『ひらいて』を観る。綿矢りさの同名小説の映画化。山田杏奈主演というところがポイントだけれど、この木村愛は『私をくいとめて』でのんが演じた黒田みつ子に匹敵するハマリ役ではないだろうか。表情と視線の演技が素晴らしいし、それを追うカメラの仕事ぶりも見事。撮影は『街の上』や『サマーフィルムにのって』も手がけている岩永洋。
主人公が今さら見たくもない高校時代のあやうさを晒す話というのは、実を言って敬遠したいところだけれど、小説の会話を持ち込んだダイアログは演劇的な独特のバランスがあって観られる。キャラクターに固有の核があればこそ、話は落ち着くべきところに落ち着くからである。綿矢りさの小説が好んで映画化されるのも、わかる気がする。そして、山田杏奈はこの俳優にしか出来ない仕事をしていて、美雪役の芋生悠もそれに見合う存在感を示している。

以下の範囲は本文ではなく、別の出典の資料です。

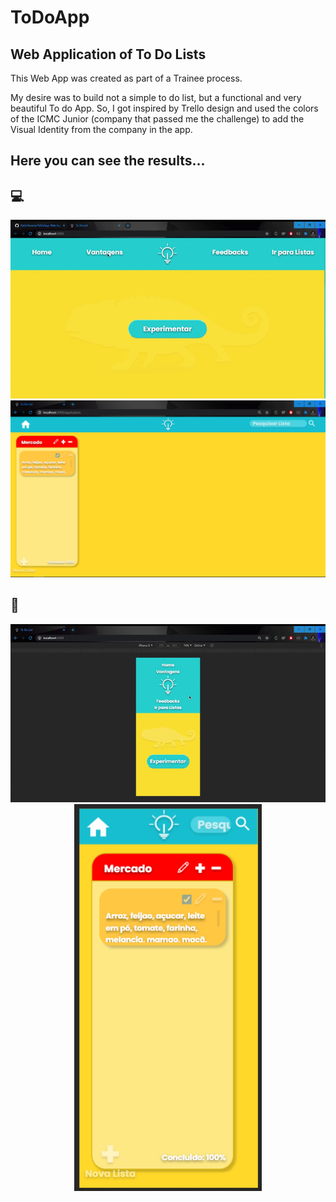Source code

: # ToDoApp
## Web Application of To Do Lists

This Web App was created as part of a Trainee process.

My desire was to build not a simple to do list, but a functional and very beautiful To do App. So, I got inspired by Trello design and used the colors of the ICMC Junior (company that passed me the challenge) to add the Visual Identity from the company in the app.

## Here you can see the results...

## :computer:
<p align="center" > 
    <img src="/_images/home-page.gif" width="600">
    <img src="/_images/to-do-page.PNG" width="600">
</p>

## :iphone:
<p align="center">
    <img src="/_images/mob-home-page.gif" width="600">
    <img src="/_images/mob-to-do-page.PNG" width="300">
</p>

日本映画ではこのあたりの役者が主軸になっていくのではないだろうか。
本編とは関係のないことだが、2021年の映画にもかかわらず、この映画の公式サイトがhttpsに対応していない様子で、このパブリシティのレベルではせっかくの良作がもったいないと思うのである。そんなことがあるのかというレベルだが、いったい、どうしたのか。